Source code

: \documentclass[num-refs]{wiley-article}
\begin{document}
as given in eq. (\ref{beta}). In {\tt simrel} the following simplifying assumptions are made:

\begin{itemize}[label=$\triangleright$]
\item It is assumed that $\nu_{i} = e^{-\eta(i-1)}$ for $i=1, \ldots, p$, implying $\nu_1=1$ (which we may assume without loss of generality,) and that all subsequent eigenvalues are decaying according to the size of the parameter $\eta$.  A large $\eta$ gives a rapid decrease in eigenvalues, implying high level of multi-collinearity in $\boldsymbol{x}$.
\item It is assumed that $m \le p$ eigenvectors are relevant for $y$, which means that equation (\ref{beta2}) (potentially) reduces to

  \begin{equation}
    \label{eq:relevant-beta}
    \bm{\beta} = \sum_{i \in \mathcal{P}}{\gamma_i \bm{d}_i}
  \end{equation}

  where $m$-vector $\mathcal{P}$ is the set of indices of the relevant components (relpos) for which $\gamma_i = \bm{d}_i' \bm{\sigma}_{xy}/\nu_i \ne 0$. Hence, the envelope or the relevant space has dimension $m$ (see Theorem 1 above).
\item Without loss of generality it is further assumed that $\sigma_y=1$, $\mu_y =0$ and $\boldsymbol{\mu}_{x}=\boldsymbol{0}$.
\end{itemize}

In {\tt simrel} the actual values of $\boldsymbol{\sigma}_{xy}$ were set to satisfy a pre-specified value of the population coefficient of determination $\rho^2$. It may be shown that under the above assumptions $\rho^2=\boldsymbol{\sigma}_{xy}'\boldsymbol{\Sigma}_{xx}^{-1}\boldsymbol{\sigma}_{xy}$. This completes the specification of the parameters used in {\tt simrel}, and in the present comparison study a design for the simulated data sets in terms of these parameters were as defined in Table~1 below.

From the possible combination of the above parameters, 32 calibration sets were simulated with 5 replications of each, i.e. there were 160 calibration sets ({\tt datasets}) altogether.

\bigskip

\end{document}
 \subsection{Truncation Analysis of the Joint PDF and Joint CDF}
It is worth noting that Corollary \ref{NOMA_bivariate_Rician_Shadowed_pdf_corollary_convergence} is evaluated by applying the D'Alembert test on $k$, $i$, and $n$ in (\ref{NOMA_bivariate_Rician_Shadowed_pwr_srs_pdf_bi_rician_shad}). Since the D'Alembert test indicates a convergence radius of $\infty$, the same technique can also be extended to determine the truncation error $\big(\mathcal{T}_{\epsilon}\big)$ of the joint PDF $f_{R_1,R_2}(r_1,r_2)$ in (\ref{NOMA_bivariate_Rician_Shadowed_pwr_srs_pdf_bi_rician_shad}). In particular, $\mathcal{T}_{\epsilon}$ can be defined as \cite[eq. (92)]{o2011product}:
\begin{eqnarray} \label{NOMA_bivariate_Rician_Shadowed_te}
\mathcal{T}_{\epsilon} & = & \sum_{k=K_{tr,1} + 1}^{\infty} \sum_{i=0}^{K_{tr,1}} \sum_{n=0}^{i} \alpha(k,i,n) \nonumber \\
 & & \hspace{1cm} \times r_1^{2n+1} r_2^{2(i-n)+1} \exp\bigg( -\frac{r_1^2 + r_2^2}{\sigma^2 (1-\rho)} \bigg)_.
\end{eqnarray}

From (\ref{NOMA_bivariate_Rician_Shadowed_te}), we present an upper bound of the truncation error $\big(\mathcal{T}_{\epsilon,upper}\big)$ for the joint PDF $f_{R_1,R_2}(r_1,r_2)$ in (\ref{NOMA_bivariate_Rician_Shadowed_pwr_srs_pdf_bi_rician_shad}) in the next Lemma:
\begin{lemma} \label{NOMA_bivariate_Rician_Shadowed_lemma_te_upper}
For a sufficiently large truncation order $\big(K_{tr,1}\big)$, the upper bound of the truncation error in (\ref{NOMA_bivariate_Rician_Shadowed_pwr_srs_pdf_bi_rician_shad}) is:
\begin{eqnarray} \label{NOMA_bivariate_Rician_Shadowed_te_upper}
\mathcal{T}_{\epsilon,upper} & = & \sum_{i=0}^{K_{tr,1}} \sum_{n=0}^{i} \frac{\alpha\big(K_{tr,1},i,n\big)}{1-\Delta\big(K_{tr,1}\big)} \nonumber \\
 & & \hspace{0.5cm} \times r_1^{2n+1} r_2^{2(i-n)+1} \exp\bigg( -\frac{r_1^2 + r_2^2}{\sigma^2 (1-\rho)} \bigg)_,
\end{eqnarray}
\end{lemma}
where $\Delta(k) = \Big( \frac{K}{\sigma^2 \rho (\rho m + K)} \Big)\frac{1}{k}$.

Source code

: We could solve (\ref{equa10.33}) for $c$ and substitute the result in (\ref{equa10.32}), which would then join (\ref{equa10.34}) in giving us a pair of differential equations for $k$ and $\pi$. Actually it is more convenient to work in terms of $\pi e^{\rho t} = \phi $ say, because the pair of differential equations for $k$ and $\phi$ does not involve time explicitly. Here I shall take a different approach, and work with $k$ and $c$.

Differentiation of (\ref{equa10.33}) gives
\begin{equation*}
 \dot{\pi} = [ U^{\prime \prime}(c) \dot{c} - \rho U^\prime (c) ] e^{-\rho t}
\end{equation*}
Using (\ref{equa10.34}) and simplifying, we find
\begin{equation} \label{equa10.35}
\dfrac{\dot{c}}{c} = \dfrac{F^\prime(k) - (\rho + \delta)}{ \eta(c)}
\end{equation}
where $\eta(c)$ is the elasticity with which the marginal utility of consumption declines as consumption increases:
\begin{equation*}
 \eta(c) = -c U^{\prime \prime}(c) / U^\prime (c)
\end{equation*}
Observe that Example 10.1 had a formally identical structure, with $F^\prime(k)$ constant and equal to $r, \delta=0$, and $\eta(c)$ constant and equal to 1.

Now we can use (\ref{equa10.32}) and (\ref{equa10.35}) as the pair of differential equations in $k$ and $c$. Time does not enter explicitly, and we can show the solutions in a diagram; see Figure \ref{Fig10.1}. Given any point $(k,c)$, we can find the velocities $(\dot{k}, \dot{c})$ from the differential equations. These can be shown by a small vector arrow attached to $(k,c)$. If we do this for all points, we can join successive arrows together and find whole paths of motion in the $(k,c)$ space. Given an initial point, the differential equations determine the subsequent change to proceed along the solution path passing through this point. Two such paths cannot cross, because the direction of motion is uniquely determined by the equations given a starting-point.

**Task details:** Where the word "label" occurs in a line of the records, copy that line.

**Answer for this exercise:**
\begin{itemize}[label=$\triangleright$]
    \label{eq:relevant-beta}
\begin{eqnarray} \label{NOMA_bivariate_Rician_Shadowed_te}
\begin{lemma} \label{NOMA_bivariate_Rician_Shadowed_lemma_te_upper}
\begin{eqnarray} \label{NOMA_bivariate_Rician_Shadowed_te_upper}
\begin{equation} \label{equa10.35}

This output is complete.